Whenever the word "benchmark" appears in a line of the data below, copy that line.

Source data:
============================================================
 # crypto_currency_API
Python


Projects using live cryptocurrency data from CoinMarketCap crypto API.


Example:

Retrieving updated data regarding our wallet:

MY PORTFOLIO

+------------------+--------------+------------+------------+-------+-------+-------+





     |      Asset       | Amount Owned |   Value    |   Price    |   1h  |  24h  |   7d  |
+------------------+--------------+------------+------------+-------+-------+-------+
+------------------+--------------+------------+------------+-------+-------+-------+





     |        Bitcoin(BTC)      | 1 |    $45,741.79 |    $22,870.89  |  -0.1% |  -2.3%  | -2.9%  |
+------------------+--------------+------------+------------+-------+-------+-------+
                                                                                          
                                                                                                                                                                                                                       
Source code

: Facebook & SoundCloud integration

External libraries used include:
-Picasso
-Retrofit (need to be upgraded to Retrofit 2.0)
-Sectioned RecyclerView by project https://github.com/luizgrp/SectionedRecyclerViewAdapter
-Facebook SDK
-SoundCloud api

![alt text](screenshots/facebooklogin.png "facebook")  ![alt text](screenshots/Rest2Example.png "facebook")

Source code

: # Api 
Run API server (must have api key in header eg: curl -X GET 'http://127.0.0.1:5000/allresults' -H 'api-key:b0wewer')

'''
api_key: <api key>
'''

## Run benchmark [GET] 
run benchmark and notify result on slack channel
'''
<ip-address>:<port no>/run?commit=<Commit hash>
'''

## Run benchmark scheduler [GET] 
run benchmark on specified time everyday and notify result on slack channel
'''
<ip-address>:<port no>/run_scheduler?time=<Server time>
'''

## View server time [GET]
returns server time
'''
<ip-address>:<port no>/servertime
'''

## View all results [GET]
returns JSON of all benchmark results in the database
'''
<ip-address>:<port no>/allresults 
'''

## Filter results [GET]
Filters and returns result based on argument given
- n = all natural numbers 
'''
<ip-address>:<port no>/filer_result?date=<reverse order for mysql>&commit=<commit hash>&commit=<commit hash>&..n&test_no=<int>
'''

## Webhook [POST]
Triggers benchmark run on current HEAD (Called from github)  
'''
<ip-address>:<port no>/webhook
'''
============================================================
[Solution to this exercise]:
## Run benchmark [GET] 
run benchmark and notify result on slack channel
## Run benchmark scheduler [GET] 
run benchmark on specified time everyday and notify result on slack channel
returns JSON of all benchmark results in the database
Triggers benchmark run on current HEAD (Called from github)  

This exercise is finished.